WHAT NEEDS TO BE DONE
Go through the material that comes after this and count the lines containing "share"; report only the count.

AVAILABLE DATA
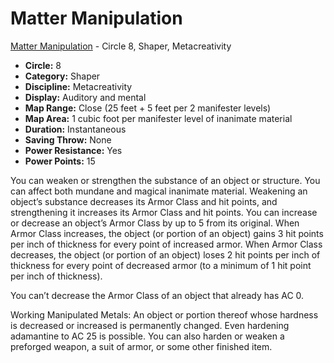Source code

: # Matter Manipulation

[Matter Manipulation](/Psionics/M/MatterManipulation.md) - Circle 8, Shaper, Metacreativity

- **Circle:** 8
- **Category:** Shaper
- **Discipline:** Metacreativity
- **Display:** Auditory and mental
- **Map Range:** Close (25 feet + 5 feet per 2 manifester levels)
- **Map Area:** 1 cubic foot per manifester level of inanimate material
- **Duration:** Instantaneous
- **Saving Throw:** None
- **Power Resistance:** Yes
- **Power Points:** 15

You can weaken or strengthen the substance of an object or structure. You can affect both mundane and magical inanimate material. Weakening an object’s substance decreases its Armor Class and hit points, and strengthening it increases its Armor Class and hit points. You can increase or decrease an object’s Armor Class by up to 5 from its original. When Armor Class increases, the object (or portion of an object) gains 3 hit points per inch of thickness for every point of increased armor. When Armor Class decreases, the object (or portion of an object) loses 2 hit points per inch of thickness for every point of decreased armor (to a minimum of 1 hit point per inch of thickness).

You can’t decrease the Armor Class of an object that already has AC 0.

Working Manipulated Metals: An object or portion thereof whose hardness is decreased or increased is permanently changed. Even hardening adamantine to AC 25 is possible. You can also harden or weaken a preforged weapon, a suit of armor, or some other finished item.
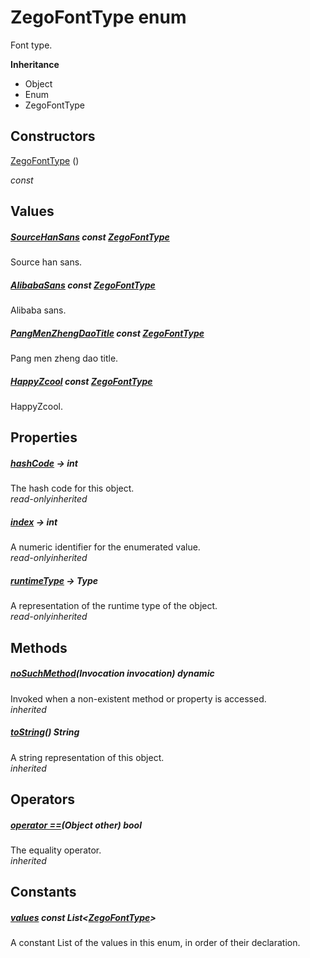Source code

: 


# ZegoFontType enum







<p>Font type.</p>



**Inheritance**

- Object
- Enum
- ZegoFontType






## Constructors

[ZegoFontType](../zego_uikit_prebuilt_live_audio_room/ZegoFontType/ZegoFontType.md) ()

  _const_ 


## Values

##### [SourceHanSans](../zego_uikit_prebuilt_live_audio_room/ZegoFontType.md) const [ZegoFontType](../zego_uikit_prebuilt_live_audio_room/ZegoFontType.md)



<p>Source han sans.</p>  




##### [AlibabaSans](../zego_uikit_prebuilt_live_audio_room/ZegoFontType.md) const [ZegoFontType](../zego_uikit_prebuilt_live_audio_room/ZegoFontType.md)



<p>Alibaba sans.</p>  




##### [PangMenZhengDaoTitle](../zego_uikit_prebuilt_live_audio_room/ZegoFontType.md) const [ZegoFontType](../zego_uikit_prebuilt_live_audio_room/ZegoFontType.md)



<p>Pang men zheng dao title.</p>  




##### [HappyZcool](../zego_uikit_prebuilt_live_audio_room/ZegoFontType.md) const [ZegoFontType](../zego_uikit_prebuilt_live_audio_room/ZegoFontType.md)



<p>HappyZcool.</p>  





## Properties

##### [hashCode](../zego_uikit_prebuilt_live_audio_room/ZegoFontType/hashCode.md) &#8594; int



The hash code for this object.  
_<span class="feature">read-only</span><span class="feature">inherited</span>_



##### [index](../zego_uikit_prebuilt_live_audio_room/ZegoFontType/index.md) &#8594; int



A numeric identifier for the enumerated value.  
_<span class="feature">read-only</span><span class="feature">inherited</span>_



##### [runtimeType](../zego_uikit_prebuilt_live_audio_room/ZegoFontType/runtimeType.md) &#8594; Type



A representation of the runtime type of the object.  
_<span class="feature">read-only</span><span class="feature">inherited</span>_





## Methods

##### [noSuchMethod](../zego_uikit_prebuilt_live_audio_room/ZegoFontType/noSuchMethod.md)(Invocation invocation) dynamic



Invoked when a non-existent method or property is accessed.  
_<span class="feature">inherited</span>_



##### [toString](../zego_uikit_prebuilt_live_audio_room/ZegoFontType/toString.md)() String



A string representation of this object.  
_<span class="feature">inherited</span>_





## Operators

##### [operator ==](../zego_uikit_prebuilt_live_audio_room/ZegoFontType/operator_equals.md)(Object other) bool



The equality operator.  
_<span class="feature">inherited</span>_










## Constants

##### [values](../zego_uikit_prebuilt_live_audio_room/ZegoFontType/values-constant.md) const List&lt;[ZegoFontType](../zego_uikit_prebuilt_live_audio_room/ZegoFontType.md)>



A constant List of the values in this enum, in order of their declaration.  









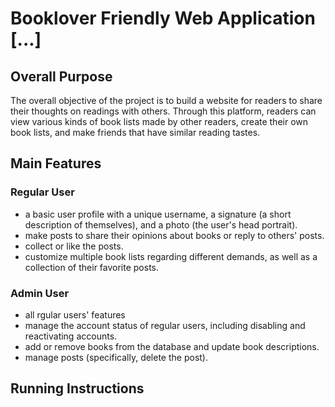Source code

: # Booklover Friendly Web Application [...]

## Overall Purpose
The overall objective of the project is to build a website for readers to share their thoughts on readings with others. Through this platform, readers can view various kinds of book lists made by other readers, create their own book lists, and make friends that have similar reading tastes.

## Main Features
### Regular User
* a basic user profile with a unique username, a signature (a short description of themselves), and a photo (the user's head portrait).
* make posts to share their opinions about books or reply to others' posts. 
* collect or like the posts.
* customize multiple book lists regarding different demands, as well as a collection of their favorite posts.

### Admin User
* all rgular users' features
* manage the account status of regular users, including disabling and reactivating accounts.
* add or remove books from the database and update book descriptions.
* manage posts (specifically, delete the post).

## Running Instructions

OUTPUT FOR THIS EXERCISE
2